In the video compiled by the Detroit Free Press, some officers voiced insensitivity and others outrage during the teenager’s final dying moments. One officer, Detroit Police officer Kimberly Buckner can be heard saying, “His pulse is weakening because he was on that f*ckin’ thing,” after one officer radioed the uncertainty of whether or not Grimes had a pulse any longer.
Another officer reported to Buckner what the MSP Trooper (Bessner) had done to the boy, implying the horrific nature of their actions. He told her, “They f*ckin’ tased his ass while he was cruisin’.”
Other officers were not so understanding and failed to realize Grimes had just finished the 8th grade. An officer told Buckner, “That’s a grown-ass man,” he said of Grimes, who was a 6-foot-1, 234-pound teenager. She corrected him saying, “No, he’s 15…. He’s 15 years old.” The male officer remarked with what seems to be heartless indifference and disassociation. He said:
He’s a bad-ass 15…No sympathy at all for bulls**t. Motherf*cker wanna be grown, ya act grown, you gotta f*ckin’ deal with it.
Hardly an adult, Grimes was likely expected to make mistakes by the community and his family. Little did he likely suspect a cavalier rogue cop would taser him as he rode his ATV through the streets. There was some indication Grimes did not even know he was being pursued by the Michigan State troopers. The footage seems to indicate the patrol car’s emergency lights were not even on at the time he was tased.

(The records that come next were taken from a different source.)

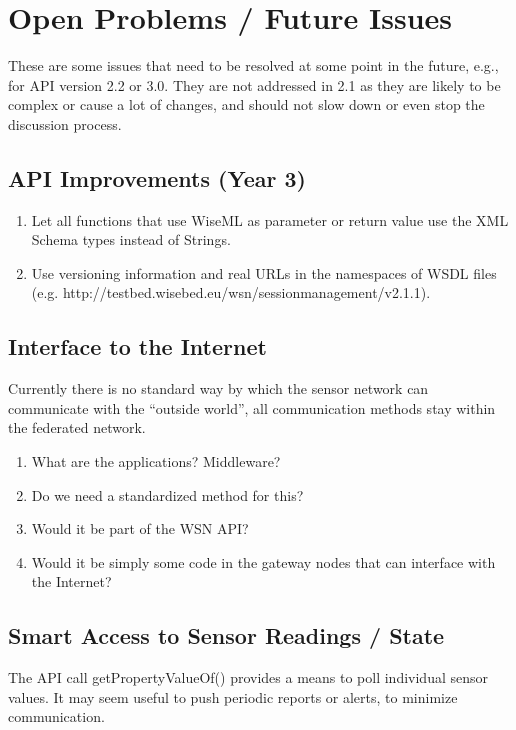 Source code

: \section{Open Problems / Future Issues}
\label{sec:openproblems}

These are some issues that need to be resolved at some point in the future, e.g., for API version 2.2 or 3.0. They are not addressed in 2.1 as they are likely to be complex or cause a lot of changes, and should not slow down or even stop the discussion process.

\subsection{API Improvements (Year 3)}

	\begin{enumerate}
		\item Let all functions that use WiseML as parameter or return value use the XML Schema types instead of Strings.
		\item Use versioning information and real URLs in the namespaces of WSDL files (e.g. http://testbed.wisebed.eu/wsn/sessionmanagement/v2.1.1).
	\end{enumerate}

\subsection{Interface to the Internet}

Currently there is no standard way by which the sensor network can communicate with the ``outside world'', all communication methods stay within the federated network.

\begin{enumerate}
\item What are the applications? Middleware? 
\item Do we need a standardized method for this?
\item Would it be part of the WSN API?
\item Would it be simply some code in the gateway nodes that can interface with the Internet?
\end{enumerate}



\subsection{Smart Access to Sensor Readings / State}

The API call getPropertyValueOf() provides a means to poll individual sensor values. It may seem useful to push periodic reports or alerts, to minimize communication.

Another reportedly insensitive comment made by a male officer serves to illustrate the us vs. the public mentality some cops who were on the scene apparently possess. He said:
Don’t run from the State Police, you’ll get f**ked up.
Buckner continued to be the voice of reason among the police officers. She can be heard whispering to fellow cops, “They tased his a** while he was driving…causing him to flip and crash.”
Tasing anyone from a moving vehicle is a violation of Michigan State Police policy. As a result, county prosecutor Kym Worthy originally charged Bessner with murder.
As one member of the community remarked in the days and weeks following the boy’s murder, “two mistakes were made that day.” It’s true, Grimes should not have been riding his bike on the road. And it’s also true Bessner should never have thought about deploying his taser from one moving vehicle to attempt to strike another person on another moving vehicle.
One action was a misdemeanor. The other was a deadly felony, allegedly committed by a man who should have been better trained, more understanding, and looking out for the safety of his 8th grade suspect. Either way, it’s a senseless tragedy which could have been avoided.